I normally go the IPA`s.. in brissie the green beacons windjammer is great but even better is newstead brewerys Ipa.. Stunning..Little curvatures is very good but if i dont feel like spending much ill go oettinger or hollandia.. Good, cheep german beers. If i feel like splurging might go some belgian beer with the leffe or duvel. Run of the mill popular beers do nothing for me.. There are so many beers out there, why someone pays $40 for xxxx or vb is beyond me.

----------


## pharmaboy2

Yes, IPA's almost never fail (the one at dan Murphy with the elephant is one of the exceptions to the rule) 
for the well to do, there is a mid strength IPA by pirate life which is an amazing beer, though not quite as amazing as their 7% IPA.   My fallback carton is hopthief - it ticks most boxes with good economy on special

----------


## sol381

no interest in mid strength beers.. Pirate life is great but not cheap.  Hopthief is the go as well,.Best james squire beer.

----------


## PlatypusGardens

> Anything but tooheys.

  What happened to Tooheys Pils?
It was the only decent drop they made...the one in the brown bottle 
Tooheys Old is ok at times     

> my local outlet has cash register $10 specials.

  Yeh a lot of them do that.
Usually a way of getting rid of close-to-use-by-date items or stuff nobody likes.   :Rofl5:

----------


## PlatypusGardens

> $40 for vb

  They're usually more expensive actually

----------


## sol381

just grabbed a number.. mental when a carton of xxxx cost $40 , made around the corner and you can get european imported beer for around $30

----------


## Marc

In beer world ... is there such thing as "the best beer ever? "

----------


## sol381

No because its just personal taste.. Ask every bloke here and every answer will be different..For mine  at the moment its newstead IPA but best ive ever had was gulden draak.

----------


## Moondog55

Lets start a brewery called Dodos to celebrate all the lost products
My favourite of all time Courage breweries England Catherine the Great Stout Ale, a slight aniseed taste and at 14%+ quite a kick. When I was brewing my own a few copy brews were made, some of them quite good

----------


## sol381

quite a kick at 14%.. No s#@t..try and drink a 6 pack in one go. Bloody hell.

----------


## toooldforthis

> Yeh a lot of them do that.
> Usually a way of getting rid of close-to-use-by-date items or stuff nobody likes.

  yeah
figured that.
but got to take Stella home with me one night, so not all bad.

----------


## Optimus

12 stubbies a day?  :Yikes2:

----------


## pharmaboy2

> In beer world ... is there such thing as "the best beer ever? "
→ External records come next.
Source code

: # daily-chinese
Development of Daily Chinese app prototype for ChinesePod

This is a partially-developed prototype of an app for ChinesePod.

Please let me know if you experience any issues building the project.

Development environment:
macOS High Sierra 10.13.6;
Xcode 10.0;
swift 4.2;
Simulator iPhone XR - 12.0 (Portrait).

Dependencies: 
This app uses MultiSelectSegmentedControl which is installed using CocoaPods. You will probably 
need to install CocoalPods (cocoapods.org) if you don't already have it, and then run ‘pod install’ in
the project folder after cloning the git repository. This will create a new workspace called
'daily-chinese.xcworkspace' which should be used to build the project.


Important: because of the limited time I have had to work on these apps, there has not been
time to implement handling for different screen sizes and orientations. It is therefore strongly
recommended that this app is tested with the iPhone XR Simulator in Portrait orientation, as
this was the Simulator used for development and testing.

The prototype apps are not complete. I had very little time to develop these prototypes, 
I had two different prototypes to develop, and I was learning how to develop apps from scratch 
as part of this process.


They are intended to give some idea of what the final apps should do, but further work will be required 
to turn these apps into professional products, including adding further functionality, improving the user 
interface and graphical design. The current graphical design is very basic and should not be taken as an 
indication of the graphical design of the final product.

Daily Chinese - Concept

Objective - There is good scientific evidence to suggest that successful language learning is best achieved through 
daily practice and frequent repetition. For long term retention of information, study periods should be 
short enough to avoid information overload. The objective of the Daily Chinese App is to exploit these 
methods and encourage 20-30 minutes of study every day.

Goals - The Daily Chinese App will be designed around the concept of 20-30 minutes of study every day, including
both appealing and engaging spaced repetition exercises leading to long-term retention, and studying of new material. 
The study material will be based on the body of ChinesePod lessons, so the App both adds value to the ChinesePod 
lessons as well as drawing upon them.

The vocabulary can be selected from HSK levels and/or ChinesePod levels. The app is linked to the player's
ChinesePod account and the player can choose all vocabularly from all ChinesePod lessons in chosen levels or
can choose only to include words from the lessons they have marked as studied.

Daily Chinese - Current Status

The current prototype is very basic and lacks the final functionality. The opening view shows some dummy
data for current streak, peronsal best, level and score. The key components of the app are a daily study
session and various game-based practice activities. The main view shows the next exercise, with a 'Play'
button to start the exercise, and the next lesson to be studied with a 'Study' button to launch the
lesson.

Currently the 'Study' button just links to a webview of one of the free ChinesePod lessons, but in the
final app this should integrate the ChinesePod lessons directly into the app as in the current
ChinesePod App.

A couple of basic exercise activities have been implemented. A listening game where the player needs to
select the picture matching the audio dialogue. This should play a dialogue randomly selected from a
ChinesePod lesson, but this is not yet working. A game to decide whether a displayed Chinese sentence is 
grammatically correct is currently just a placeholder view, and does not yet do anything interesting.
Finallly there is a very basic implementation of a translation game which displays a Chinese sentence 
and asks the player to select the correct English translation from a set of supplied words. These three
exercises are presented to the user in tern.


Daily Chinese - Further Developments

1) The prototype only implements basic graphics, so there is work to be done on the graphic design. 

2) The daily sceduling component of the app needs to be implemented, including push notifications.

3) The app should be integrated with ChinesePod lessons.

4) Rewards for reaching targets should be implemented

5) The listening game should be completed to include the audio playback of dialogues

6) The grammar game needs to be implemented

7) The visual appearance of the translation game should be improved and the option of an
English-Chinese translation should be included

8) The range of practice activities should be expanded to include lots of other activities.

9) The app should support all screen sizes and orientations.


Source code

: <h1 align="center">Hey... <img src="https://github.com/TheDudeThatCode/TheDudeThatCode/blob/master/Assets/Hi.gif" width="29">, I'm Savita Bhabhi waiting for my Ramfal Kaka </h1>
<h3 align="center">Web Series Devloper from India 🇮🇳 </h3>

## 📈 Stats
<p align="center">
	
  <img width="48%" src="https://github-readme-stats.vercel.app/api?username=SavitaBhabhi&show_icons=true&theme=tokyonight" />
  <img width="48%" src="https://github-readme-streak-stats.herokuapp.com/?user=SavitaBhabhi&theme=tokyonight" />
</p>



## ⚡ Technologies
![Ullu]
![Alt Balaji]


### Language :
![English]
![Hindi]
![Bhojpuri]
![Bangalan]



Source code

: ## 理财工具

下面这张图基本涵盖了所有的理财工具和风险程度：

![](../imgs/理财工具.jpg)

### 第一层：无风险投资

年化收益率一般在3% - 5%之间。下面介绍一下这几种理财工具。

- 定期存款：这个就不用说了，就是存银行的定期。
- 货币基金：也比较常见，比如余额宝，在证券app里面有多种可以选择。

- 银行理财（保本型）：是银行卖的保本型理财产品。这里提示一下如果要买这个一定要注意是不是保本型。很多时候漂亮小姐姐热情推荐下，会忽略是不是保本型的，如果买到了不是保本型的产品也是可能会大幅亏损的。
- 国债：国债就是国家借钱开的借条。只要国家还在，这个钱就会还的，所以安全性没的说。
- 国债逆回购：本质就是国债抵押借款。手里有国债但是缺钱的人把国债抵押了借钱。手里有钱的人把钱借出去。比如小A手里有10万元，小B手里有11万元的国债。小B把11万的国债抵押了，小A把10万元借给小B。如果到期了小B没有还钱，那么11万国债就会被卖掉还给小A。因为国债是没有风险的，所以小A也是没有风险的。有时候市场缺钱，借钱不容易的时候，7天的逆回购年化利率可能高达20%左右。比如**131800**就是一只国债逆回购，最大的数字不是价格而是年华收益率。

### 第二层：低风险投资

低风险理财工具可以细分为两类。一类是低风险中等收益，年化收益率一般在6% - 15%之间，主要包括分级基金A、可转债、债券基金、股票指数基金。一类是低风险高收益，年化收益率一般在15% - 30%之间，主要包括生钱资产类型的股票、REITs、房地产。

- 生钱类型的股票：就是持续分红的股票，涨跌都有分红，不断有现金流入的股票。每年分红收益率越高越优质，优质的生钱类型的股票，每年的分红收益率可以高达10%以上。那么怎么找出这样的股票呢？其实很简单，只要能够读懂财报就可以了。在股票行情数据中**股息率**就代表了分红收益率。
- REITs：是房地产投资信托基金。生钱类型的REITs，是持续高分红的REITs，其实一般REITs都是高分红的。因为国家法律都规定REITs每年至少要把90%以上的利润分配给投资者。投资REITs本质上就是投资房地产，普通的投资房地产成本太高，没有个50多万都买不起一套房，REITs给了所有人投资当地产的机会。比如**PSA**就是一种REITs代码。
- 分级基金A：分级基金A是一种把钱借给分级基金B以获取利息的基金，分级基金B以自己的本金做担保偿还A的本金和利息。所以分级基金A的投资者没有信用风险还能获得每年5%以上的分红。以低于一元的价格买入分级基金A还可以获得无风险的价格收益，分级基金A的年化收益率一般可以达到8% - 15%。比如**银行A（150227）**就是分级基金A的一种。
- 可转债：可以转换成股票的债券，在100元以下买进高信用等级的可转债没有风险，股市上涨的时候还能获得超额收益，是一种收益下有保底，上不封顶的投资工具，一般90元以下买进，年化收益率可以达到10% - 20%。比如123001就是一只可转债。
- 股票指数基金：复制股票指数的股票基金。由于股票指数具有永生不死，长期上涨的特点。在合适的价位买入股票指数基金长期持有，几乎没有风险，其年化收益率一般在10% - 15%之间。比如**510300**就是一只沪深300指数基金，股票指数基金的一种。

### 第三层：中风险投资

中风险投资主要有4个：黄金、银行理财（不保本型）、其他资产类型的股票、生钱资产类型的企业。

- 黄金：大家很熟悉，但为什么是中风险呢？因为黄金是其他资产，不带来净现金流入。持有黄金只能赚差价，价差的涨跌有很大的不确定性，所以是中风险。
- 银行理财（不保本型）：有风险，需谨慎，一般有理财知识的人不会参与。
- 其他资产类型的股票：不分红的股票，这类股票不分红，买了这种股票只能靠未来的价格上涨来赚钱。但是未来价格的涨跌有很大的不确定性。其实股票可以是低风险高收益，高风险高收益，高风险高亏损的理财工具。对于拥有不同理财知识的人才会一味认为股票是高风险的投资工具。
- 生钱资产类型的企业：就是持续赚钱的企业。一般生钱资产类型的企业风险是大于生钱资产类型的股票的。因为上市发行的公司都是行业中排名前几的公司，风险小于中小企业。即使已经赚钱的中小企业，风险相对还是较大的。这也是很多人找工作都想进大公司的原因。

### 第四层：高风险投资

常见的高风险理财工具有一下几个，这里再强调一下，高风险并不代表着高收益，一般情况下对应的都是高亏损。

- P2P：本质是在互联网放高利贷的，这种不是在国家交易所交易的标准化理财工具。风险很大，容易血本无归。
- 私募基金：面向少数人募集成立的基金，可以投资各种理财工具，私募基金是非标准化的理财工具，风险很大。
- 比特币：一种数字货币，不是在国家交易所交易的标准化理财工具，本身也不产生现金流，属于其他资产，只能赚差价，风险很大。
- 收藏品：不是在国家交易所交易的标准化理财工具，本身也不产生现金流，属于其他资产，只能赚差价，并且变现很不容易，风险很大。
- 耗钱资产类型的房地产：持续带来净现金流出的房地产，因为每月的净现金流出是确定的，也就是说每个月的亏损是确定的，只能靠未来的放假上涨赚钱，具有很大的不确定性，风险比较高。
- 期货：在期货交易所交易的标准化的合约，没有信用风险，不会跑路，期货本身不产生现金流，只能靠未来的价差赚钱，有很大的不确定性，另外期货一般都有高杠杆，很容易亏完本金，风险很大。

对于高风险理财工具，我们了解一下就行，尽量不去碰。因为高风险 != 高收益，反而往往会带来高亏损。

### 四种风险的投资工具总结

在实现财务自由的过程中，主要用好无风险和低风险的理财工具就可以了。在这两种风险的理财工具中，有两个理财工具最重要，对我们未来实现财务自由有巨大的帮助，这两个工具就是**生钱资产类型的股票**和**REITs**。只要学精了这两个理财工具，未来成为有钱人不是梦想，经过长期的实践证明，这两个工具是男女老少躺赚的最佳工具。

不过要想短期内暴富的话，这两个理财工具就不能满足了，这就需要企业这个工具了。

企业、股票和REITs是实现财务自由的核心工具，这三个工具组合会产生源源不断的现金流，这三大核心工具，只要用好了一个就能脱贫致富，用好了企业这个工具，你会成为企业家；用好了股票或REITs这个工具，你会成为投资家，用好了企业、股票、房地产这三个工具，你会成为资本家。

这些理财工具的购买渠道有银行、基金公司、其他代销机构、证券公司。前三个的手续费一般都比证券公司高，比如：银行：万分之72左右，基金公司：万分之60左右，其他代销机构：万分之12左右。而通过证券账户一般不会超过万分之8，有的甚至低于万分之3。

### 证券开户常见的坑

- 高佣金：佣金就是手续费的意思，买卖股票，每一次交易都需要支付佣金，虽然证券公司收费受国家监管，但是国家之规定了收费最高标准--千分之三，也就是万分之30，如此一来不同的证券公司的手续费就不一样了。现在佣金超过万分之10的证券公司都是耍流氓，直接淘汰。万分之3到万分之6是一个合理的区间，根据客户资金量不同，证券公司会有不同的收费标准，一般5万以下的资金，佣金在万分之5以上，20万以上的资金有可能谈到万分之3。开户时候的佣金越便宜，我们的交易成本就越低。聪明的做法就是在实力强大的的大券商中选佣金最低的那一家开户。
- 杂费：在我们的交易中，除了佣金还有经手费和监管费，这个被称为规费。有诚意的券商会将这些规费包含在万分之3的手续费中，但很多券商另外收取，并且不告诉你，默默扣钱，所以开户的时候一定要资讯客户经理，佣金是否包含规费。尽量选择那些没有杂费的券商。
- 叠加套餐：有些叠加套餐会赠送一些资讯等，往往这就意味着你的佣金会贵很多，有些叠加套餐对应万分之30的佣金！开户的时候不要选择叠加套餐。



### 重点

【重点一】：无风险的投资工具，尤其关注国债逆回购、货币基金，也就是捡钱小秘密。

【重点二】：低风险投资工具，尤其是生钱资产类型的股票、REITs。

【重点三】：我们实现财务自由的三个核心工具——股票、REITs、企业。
  If there was, maybe Pliny the elder Russian IPA is the one I'd love to try, maybe it's Pliny the younger, I get my generations all mixed up.   All those exclusive imperial Russian IPAs are hard to find though (and a bit expensive - std carton price would get you a single)

----------


## PlatypusGardens

> 12 stubbies a day?

  Yep, easy
A bit too easy probably 
Ahum

----------


## Optimus

> Yep, easy
> A bit too easy probably 
> Ahum

  Thats alot of beer!  
Do you work?

----------


## jimfish

My how my drinking habits have changed.
As an apprentice a Carlton Draught longneck was consumed with the ham sandwich every lunchtime, not chilled in ice but wrapped in wet newspaper.
A few years later after a change in job which was 90% living away from home a couple or 3 stubbies chilled in an ice slurry was consumed every lunchtime with a few snags cooked on the Barby followed by a session after knockoff in the pub normally through to stumps which fortunately back then was 10 o'clock.These days I rarely have more than two or three in a session and rarely do I buy the same beer in succession. IPA's are my beer of choice these days with dark ales and stouts during the cooler months. But in summer there is still nothing better than an ice cold Boags as a traveller after a day of framing.

----------


## SilentButDeadly

We fall back on James Squire and Cooper's but we've just joined up with some mates to brew our own. We supplied the fridge and went halves in the ingredients. We are looking at a lot of longnecks. First one took only 20 minutes to sort out but the next one took three times that whilst we cooked up the grain and steeped the hops. Then we had lunch. $55 for 23 litres...

----------


## Bigboboz

> no interest in mid strength beers.. Pirate life is great but not cheap.  Hopthief is the go as well,.Best james squire beer.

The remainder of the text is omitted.